Friday 31 July 2020

Ditelanjangi

Seorang kawan baru saja merilis antalogi puisinya. Dia sangat bangga dengan karya itu. Apalagi buku itu di-launching bebarengan dengan hari ulang tahunnya yang ke sekian. 

Aku pun sebenarnya cemburu. Aku ingin seperti itu. Menghasilkan karya dan diakui banyak orang di hari bahagia. Puisinya dibaca, dikagumi dan dikritisi banyak orang.

Namun seketika rasa cemburu untuk sirnah. Setelah satu puisi yang panjang dibaca oleh seorang pembaca sajak kawakan yang juma mantan penyiar TV nasional. Puisi itu sangan panjang dan bercerita banyak hal. Aku pun ikut terhanyut baik-demi baitnya. Terasa merasuk di dada seolah ikut merasakan penderitaan, gelora hingga penyesalan penulisnya.

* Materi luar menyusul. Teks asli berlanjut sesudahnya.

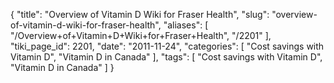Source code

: {
    "title": "Overview of Vitamin D Wiki for Fraser Health",
    "slug": "overview-of-vitamin-d-wiki-for-fraser-health",
    "aliases": [
        "/Overview+of+Vitamin+D+Wiki+for+Fraser+Health",
        "/2201"
    ],
    "tiki_page_id": 2201,
    "date": "2011-11-24",
    "categories": [
        "Cost savings with Vitamin D",
        "Vitamin D in Canada"
    ],
    "tags": [
        "Cost savings with Vitamin D",
        "Vitamin D in Canada"
    ]
}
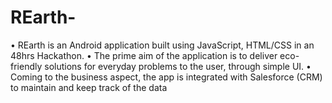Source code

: # REarth-
•	REarth is an Android application built using JavaScript, HTML/CSS in an 48hrs Hackathon. 
•	The prime aim of the application is to deliver eco-friendly solutions for everyday problems to the user, through simple UI.
•	Coming to the business aspect, the app is integrated with Salesforce (CRM) to maintain and keep track of the data
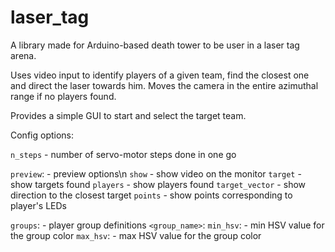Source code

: # laser_tag

A library made for Arduino-based death tower to be user in a laser tag arena.

Uses video input to identify players of a given team, 
find the closest one and direct the laser towards him.
Moves the camera in the entire azimuthal range if no players found.

Provides a simple GUI to start and select the target team. 

Config options:

`n_steps`   - number of servo-motor steps done in one go

`preview`:  - preview options\n
            `show`          - show video on the monitor
            `target`        - show targets found
            `players`       - show players found
            `target_vector` - show direction to the closest target
            `points`        - show points corresponding to player's LEDs

`groups`:   - player group definitions
            `<group_name>`:
                `min_hsv`:  - min HSV value for the group color
                `max_hsv`:  - max HSV value for the group color
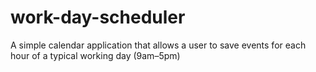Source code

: # work-day-scheduler
A simple calendar application that allows a user to save events for each hour of a typical working day (9am–5pm)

Entah tiba-tiba aku merasa itu seperti sebuah curahan hati. Aku merasa dia sedang berbagi cerita rumah tangganya, bersama bapaknya, suaminya, padaku. Aku menjadi ikut merasakan betapa kehidupannya tak seperti yang kukagumi sebelumnya.

Dia sama menderitanya seperti aku. Bait demi bait itu benar-benar mengiris hati. Aku ikut terluka. Aku merasa ikut ditelanjangi.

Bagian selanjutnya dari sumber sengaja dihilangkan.